- Born: Hilary Joyce Thompson 25 October 1899 London, England
- Died: 21 October 1988 (aged 88) Bray, County Wicklow, Ireland
- Known for: Activism
- Spouse: Charles Boyle ​ ​(m. 1921; div. 1950)​
- Children: 4

= Hilary Boyle =

Journalist, broadcaster, and activist

Hilary Joyce Boyle (née Thompson; 25 October 1899 – 21 October 1988) was a journalist, broadcaster, and activist.

==Biography==
Born on 25 October 1899 in London, she was the second child of Winifred Helen Thompson (née Hopkins) and Gerald Alexander Thompson, vicar of St Gregory's church, Canterbury, and canon of Canterbury Cathedral. Boyle received her education in an all-girls school in South London. In 1921 she married a British Army officer, Lt-Col. Charles Leofric Boyle and through his postings spent time in Ireland, Jamaica, Malta and India between 1925 and 1935.

Boyle moved back to England from India and subsequently settled in Ireland. She separated from her husband in 1935 and they finally divorced in 1950 and her husband married again. They had four daughters and eventually she was estranged from them also. She lived in Ballsbridge and later Cabinteely for most of her life in Ireland.

Boyle became a Roman Catholic but later left it to join the Communist Party of Ireland. She was involved in a number of activist activities including the Dublin Housing Action Committee and the anti-Vietnam-war campaign. She ensured that she marched both north and south of the border on various protests. She was involved in the Irish Anti-Apartheid Movement and homeless work.
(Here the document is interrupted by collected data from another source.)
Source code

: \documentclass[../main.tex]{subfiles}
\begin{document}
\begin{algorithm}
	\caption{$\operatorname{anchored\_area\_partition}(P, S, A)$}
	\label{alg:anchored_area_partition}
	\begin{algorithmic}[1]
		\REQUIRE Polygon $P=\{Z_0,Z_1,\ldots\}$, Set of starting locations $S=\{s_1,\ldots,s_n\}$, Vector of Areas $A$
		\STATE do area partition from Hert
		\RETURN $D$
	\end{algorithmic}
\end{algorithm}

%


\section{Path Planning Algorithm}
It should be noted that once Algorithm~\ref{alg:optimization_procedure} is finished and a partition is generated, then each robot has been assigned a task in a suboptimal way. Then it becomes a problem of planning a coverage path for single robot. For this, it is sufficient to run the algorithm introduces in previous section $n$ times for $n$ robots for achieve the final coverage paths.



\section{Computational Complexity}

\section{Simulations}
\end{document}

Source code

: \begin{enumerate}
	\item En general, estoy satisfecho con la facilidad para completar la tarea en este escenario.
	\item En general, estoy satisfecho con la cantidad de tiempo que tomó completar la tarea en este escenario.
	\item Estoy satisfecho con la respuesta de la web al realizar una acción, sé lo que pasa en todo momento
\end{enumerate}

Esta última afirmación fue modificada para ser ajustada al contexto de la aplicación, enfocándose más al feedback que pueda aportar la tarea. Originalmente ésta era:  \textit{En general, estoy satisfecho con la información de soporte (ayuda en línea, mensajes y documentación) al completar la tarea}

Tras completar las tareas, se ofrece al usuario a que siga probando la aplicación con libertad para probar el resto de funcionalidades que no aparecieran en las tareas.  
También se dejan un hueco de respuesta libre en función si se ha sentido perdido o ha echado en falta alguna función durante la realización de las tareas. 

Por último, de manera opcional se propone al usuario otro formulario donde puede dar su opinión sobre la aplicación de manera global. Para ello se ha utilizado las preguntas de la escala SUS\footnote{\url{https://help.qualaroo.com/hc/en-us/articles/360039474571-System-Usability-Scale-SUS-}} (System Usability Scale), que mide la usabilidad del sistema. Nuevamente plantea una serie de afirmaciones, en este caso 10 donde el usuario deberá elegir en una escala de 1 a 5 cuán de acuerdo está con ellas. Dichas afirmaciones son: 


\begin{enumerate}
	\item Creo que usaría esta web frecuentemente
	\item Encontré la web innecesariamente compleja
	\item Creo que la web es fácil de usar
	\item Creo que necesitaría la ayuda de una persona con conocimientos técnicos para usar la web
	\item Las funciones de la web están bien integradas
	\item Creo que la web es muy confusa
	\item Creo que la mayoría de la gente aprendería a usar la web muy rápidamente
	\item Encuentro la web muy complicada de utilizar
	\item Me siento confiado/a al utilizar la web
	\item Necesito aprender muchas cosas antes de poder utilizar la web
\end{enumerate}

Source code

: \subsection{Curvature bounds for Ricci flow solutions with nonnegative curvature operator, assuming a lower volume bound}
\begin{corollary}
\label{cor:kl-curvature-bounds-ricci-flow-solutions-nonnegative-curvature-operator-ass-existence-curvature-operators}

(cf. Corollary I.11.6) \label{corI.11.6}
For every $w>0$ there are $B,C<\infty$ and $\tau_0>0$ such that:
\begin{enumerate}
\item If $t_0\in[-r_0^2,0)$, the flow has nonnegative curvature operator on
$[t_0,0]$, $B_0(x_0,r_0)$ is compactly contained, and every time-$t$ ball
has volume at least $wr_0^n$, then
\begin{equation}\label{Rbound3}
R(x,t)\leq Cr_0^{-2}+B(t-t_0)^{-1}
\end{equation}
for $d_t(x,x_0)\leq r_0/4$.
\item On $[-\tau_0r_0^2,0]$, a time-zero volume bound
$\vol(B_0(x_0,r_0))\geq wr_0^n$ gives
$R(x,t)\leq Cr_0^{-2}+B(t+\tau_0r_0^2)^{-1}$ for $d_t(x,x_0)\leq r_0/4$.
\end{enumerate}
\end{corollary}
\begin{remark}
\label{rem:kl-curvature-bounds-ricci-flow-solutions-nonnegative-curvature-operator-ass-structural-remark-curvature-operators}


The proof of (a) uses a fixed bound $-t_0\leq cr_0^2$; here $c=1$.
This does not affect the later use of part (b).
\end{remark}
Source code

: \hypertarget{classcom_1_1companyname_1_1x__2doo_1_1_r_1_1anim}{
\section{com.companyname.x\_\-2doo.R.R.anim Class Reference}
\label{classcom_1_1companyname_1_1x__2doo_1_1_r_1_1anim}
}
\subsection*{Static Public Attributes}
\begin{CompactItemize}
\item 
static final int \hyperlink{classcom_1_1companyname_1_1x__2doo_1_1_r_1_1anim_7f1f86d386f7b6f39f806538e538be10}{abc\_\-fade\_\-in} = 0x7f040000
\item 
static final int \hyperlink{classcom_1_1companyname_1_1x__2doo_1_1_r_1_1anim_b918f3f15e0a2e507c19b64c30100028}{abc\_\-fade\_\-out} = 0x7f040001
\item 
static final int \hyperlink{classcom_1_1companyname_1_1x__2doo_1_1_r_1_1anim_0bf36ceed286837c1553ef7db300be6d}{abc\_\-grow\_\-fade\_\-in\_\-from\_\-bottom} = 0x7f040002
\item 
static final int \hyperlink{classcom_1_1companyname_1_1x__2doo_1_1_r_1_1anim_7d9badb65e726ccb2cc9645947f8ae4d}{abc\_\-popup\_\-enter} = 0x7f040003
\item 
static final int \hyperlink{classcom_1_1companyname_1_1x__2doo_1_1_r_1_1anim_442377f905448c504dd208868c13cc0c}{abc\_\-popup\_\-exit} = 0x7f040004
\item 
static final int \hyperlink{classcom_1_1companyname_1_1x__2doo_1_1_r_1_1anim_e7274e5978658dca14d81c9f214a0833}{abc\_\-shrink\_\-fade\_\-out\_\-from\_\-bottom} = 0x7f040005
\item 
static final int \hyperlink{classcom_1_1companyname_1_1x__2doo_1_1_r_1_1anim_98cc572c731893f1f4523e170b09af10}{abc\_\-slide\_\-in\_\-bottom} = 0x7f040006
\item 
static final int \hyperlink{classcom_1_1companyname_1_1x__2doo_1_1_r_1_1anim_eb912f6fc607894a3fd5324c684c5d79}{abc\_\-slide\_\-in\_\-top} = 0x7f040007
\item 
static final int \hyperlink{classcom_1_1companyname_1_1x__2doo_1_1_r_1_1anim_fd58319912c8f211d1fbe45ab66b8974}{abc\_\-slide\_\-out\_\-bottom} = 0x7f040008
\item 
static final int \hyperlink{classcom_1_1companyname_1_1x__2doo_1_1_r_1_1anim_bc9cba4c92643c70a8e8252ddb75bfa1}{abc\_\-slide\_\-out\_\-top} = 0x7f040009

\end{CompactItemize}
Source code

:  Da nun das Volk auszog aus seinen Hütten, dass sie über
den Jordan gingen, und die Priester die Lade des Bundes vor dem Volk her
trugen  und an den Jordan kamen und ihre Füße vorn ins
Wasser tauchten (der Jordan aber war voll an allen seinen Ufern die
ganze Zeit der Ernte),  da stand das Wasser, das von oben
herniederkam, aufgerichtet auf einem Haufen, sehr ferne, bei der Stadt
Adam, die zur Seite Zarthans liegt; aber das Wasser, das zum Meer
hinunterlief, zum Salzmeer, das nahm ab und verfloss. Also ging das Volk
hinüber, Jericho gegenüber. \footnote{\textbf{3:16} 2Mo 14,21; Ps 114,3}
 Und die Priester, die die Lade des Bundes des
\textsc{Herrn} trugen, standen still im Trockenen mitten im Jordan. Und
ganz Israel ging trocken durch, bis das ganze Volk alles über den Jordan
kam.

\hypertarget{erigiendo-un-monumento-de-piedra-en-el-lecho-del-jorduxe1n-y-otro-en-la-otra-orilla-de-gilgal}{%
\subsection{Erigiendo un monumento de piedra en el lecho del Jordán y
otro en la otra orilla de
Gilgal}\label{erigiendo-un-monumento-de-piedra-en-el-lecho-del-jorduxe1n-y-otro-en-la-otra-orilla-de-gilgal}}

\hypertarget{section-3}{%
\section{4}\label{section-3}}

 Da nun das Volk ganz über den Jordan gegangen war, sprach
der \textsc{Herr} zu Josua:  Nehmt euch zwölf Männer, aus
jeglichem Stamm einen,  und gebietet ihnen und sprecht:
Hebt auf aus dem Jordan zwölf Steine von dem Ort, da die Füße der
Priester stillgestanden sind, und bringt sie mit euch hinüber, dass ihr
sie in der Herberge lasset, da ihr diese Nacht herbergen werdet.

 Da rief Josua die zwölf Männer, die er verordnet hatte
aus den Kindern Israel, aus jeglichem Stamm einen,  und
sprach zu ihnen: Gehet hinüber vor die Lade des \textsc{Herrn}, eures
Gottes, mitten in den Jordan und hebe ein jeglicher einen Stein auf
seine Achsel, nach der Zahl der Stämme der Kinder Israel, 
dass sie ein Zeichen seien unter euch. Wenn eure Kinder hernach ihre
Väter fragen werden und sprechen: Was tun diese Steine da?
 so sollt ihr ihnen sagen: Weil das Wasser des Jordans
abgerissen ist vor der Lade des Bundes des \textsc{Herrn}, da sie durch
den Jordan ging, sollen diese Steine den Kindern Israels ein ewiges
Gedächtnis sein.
Boyle also wrote for the Woman's Way magazine as a gardening editor as well as various other articles. She also wrote to the Irish Times letters page and for RTE Radio's Sunday Miscellany. Boyle was a guest of the Late Late Show more than once. Boyle wrote Every Common Bush. A Book of Flower Legends for Children which was published in 1947. Boyle died on 21 October 1988 in the Arras retirement home, Bray.